Portland, Maine Photographer :: Homemade chicken & dumplings casserole!

It’s no secret that I absolutely LOVE food. Even more than loving food, I absolutely love making homemade meals!! I have four cookbooks, and Pinterest. What else could you possibly need! I do the best I can to eat as little processed food as possible and make whatever I can! Tonight, I’m sharing with you one of my favorite recipes from one of my cookbooks!

Home Ranch Chicken and Dumplings Casserole

(don’t mind the cornmeal in the photo – my mind was clearly on the next night’s cornbread!)

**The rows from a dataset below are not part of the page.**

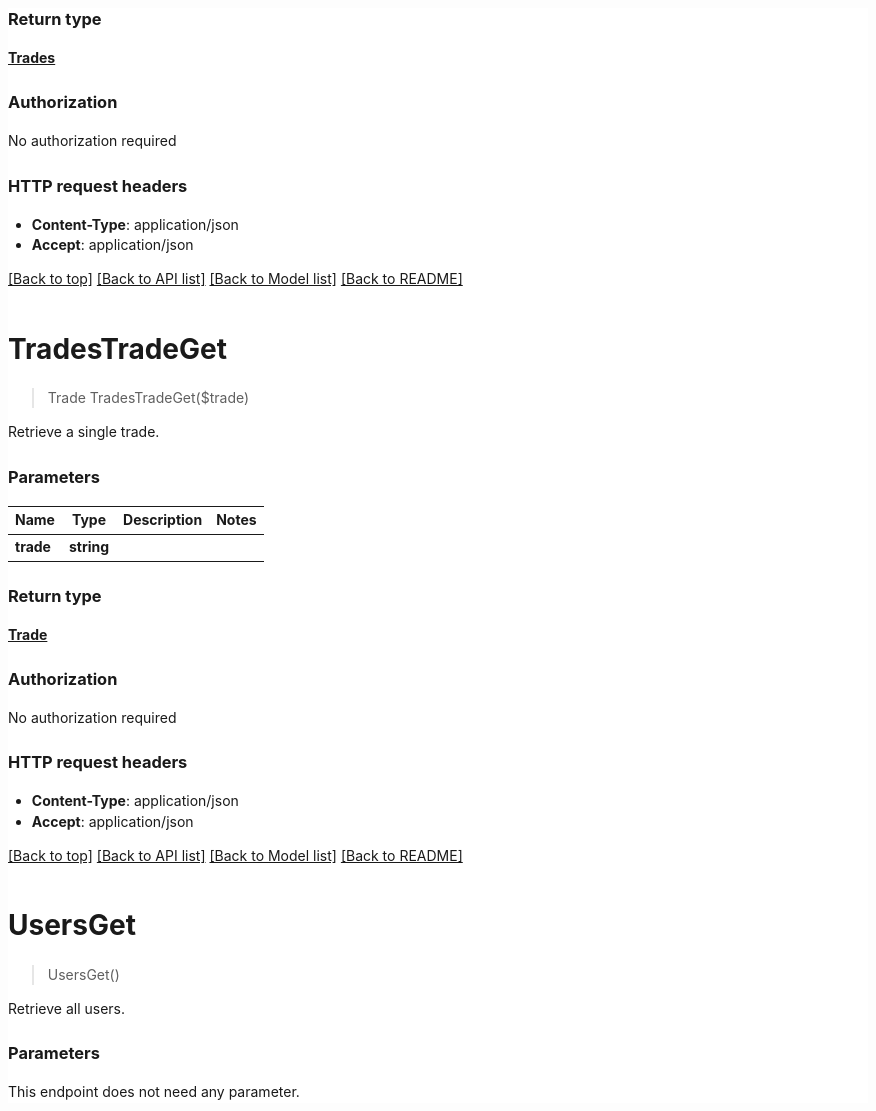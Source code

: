 ### Return type

[**Trades**](Trades.md)

### Authorization

No authorization required

### HTTP request headers

 - **Content-Type**: application/json
 - **Accept**: application/json

[[Back to top]](#) [[Back to API list]](../README.md#documentation-for-api-endpoints) [[Back to Model list]](../README.md#documentation-for-models) [[Back to README]](../README.md)

# **TradesTradeGet**
> Trade TradesTradeGet($trade)



Retrieve a single trade.


### Parameters

Name | Type | Description  | Notes
------------- | ------------- | ------------- | -------------
 **trade** | **string**|  | 

### Return type

[**Trade**](Trade.md)

### Authorization

No authorization required

### HTTP request headers

 - **Content-Type**: application/json
 - **Accept**: application/json

[[Back to top]](#) [[Back to API list]](../README.md#documentation-for-api-endpoints) [[Back to Model list]](../README.md#documentation-for-models) [[Back to README]](../README.md)

# **UsersGet**
> UsersGet()



Retrieve all users.


### Parameters
This endpoint does not need any parameter.
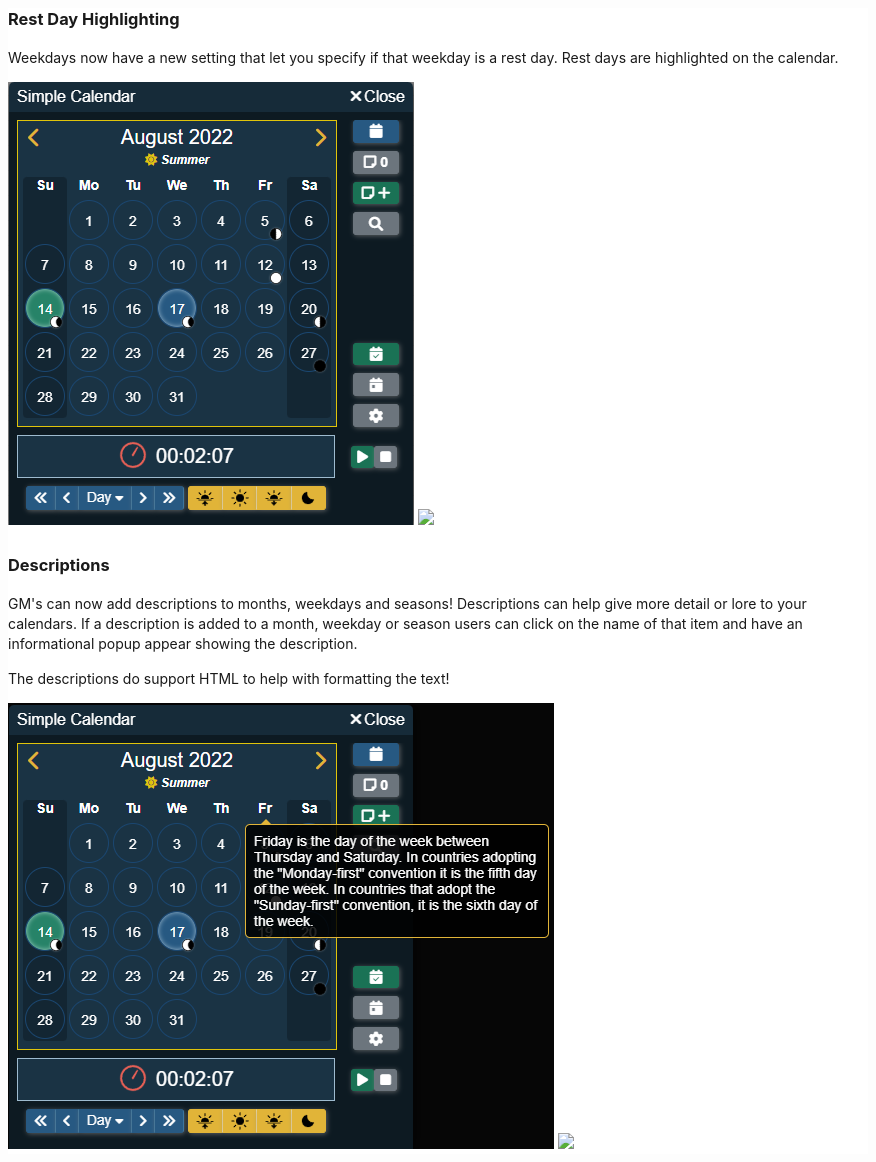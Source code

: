### Rest Day Highlighting

Weekdays now have a new setting that let you specify if that weekday is a rest day. Rest days are highlighted on the calendar.

![](./simple-calendar-docs/docs/images/weekend-example.png)
![](media://weekend-example.png)

### Descriptions

GM's can now add descriptions to months, weekdays and seasons! Descriptions can help give more detail or lore to your calendars. If a description is added to a month, weekday or season users can click on the name of that item and have an informational popup appear showing the description.

The descriptions do support HTML to help with formatting the text!

![](./simple-calendar-docs/docs/images/description-example.png)
![](media://description-example.png)
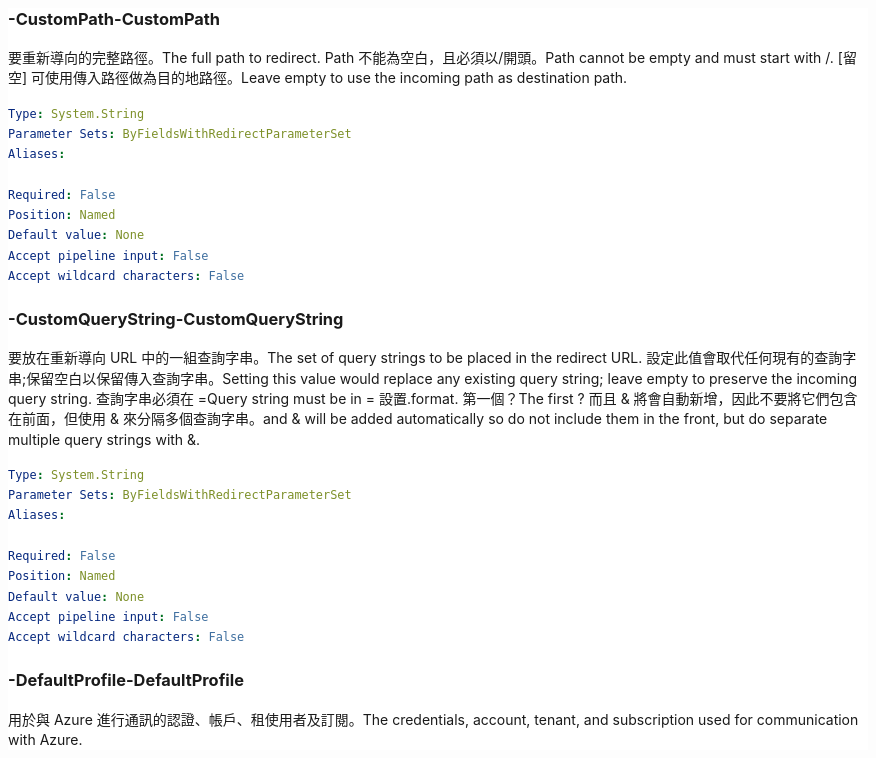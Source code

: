 ### <span data-ttu-id="f46a2-129">-CustomPath</span><span class="sxs-lookup"><span data-stu-id="f46a2-129">-CustomPath</span></span>
<span data-ttu-id="f46a2-130">要重新導向的完整路徑。</span><span class="sxs-lookup"><span data-stu-id="f46a2-130">The full path to redirect.</span></span> <span data-ttu-id="f46a2-131">Path 不能為空白，且必須以/開頭。</span><span class="sxs-lookup"><span data-stu-id="f46a2-131">Path cannot be empty and must start with /.</span></span> <span data-ttu-id="f46a2-132">[留空] 可使用傳入路徑做為目的地路徑。</span><span class="sxs-lookup"><span data-stu-id="f46a2-132">Leave empty to use the incoming path as destination path.</span></span>

```yaml
Type: System.String
Parameter Sets: ByFieldsWithRedirectParameterSet
Aliases:

Required: False
Position: Named
Default value: None
Accept pipeline input: False
Accept wildcard characters: False
```

### <span data-ttu-id="f46a2-133">-CustomQueryString</span><span class="sxs-lookup"><span data-stu-id="f46a2-133">-CustomQueryString</span></span>
<span data-ttu-id="f46a2-134">要放在重新導向 URL 中的一組查詢字串。</span><span class="sxs-lookup"><span data-stu-id="f46a2-134">The set of query strings to be placed in the redirect URL.</span></span> <span data-ttu-id="f46a2-135">設定此值會取代任何現有的查詢字串;保留空白以保留傳入查詢字串。</span><span class="sxs-lookup"><span data-stu-id="f46a2-135">Setting this value would replace any existing query string; leave empty to preserve the incoming query string.</span></span> <span data-ttu-id="f46a2-136">查詢字串必須在 <key>=</span><span class="sxs-lookup"><span data-stu-id="f46a2-136">Query string must be in <key>=</span></span><value> <span data-ttu-id="f46a2-137">設置.</span><span class="sxs-lookup"><span data-stu-id="f46a2-137">format.</span></span> <span data-ttu-id="f46a2-138">第一個？</span><span class="sxs-lookup"><span data-stu-id="f46a2-138">The first ?</span></span> <span data-ttu-id="f46a2-139">而且 & 將會自動新增，因此不要將它們包含在前面，但使用 & 來分隔多個查詢字串。</span><span class="sxs-lookup"><span data-stu-id="f46a2-139">and & will be added automatically so do not include them in the front, but do separate multiple query strings with &.</span></span>

```yaml
Type: System.String
Parameter Sets: ByFieldsWithRedirectParameterSet
Aliases:

Required: False
Position: Named
Default value: None
Accept pipeline input: False
Accept wildcard characters: False
```

### <span data-ttu-id="f46a2-140">-DefaultProfile</span><span class="sxs-lookup"><span data-stu-id="f46a2-140">-DefaultProfile</span></span>
<span data-ttu-id="f46a2-141">用於與 Azure 進行通訊的認證、帳戶、租使用者及訂閱。</span><span class="sxs-lookup"><span data-stu-id="f46a2-141">The credentials, account, tenant, and subscription used for communication with Azure.</span></span>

  • 3 pounds boneless chicken breast
  • 1 tbsp vegetable oil
  • 2 tbsp unsalted butter
  • 4 carrots cut into pieces
  • 1 onion minced
  • 3 cups chicken broth (I use chicken base and water! saves a ton of money and has less sodium)
  • 3/4 cup heavy cream
  • 1 pound potatoes, peeled and cut into chunks
  • 2 bay leaves
  • 1.5 cups frozen peas
  • 1/4 cup chopped parsley


  • 2 cups all-purpose four
  • 1 tbsp baking powder
  • 3/4 tsp salt
  • 1/2 tsp baking soda
  • 3/4 cup whole milk, warm
  • 1/4 cup buttermilk, warm
  • 1 tbsp unsalted butter, melted

For the filling:

#1. Preheat the oven to 375 degrees. Grease a 13×9 baking dish and set aside.

#2. Heat 1.5 teaspoons of the oil in a dutch oven (I use a large pot) over medium-high heat until it starts to smoke. Add the chicken and cook until it’s golden brown on both sides (about ten minutes), and flip halfway through. If you have too much chicken for your pot, brown half the chicken first, and then the other half after. Remove the chicken and set it aside on a plate.#3. Melt the butter in the pot over medium heat. Add the carrots, celery, onion,  salt and cook until its softened (5 to 7 minutes). Whisk in the broth, cream, potatoes, and bay leaves. #4. Return the chicken, along with any juices, to the pot. Bring to a simmer, cover, and cook until the chicken is fully cooked and tender (I let it go for about 30 minutes just to be safe!).

#5. Transfer the chicken to a plate. Get rid of the bay leaves, then skim the fat off the surface of the sauce with a spoon. Using a potato masher, carefully mash half the potatoes. Instead of using a fork to shred the chicken, I just throw it in the blender and hit “pulse” a few times (I will probably never go back to shredding anything with a fork!), and then return the bite-sized chicken pieces back to the sauce. Mix in the peas and parsley and season with salt and pepper.  Pour the mixture into the baking dish and set aside. #6. For the dumplings: Mix the flour, baking powder, salt, and baking soda together in a bowl. Stir in the milk and buttermilk until it’s smooth. Drop  eight dumplings onto the filling and brush the tops of the dumplings with the melted butter. #7. Bake it in the oven until the filling is bubbling and the dumplings are golden brown, about 20 to 30 minutes. Cool and enjoy!!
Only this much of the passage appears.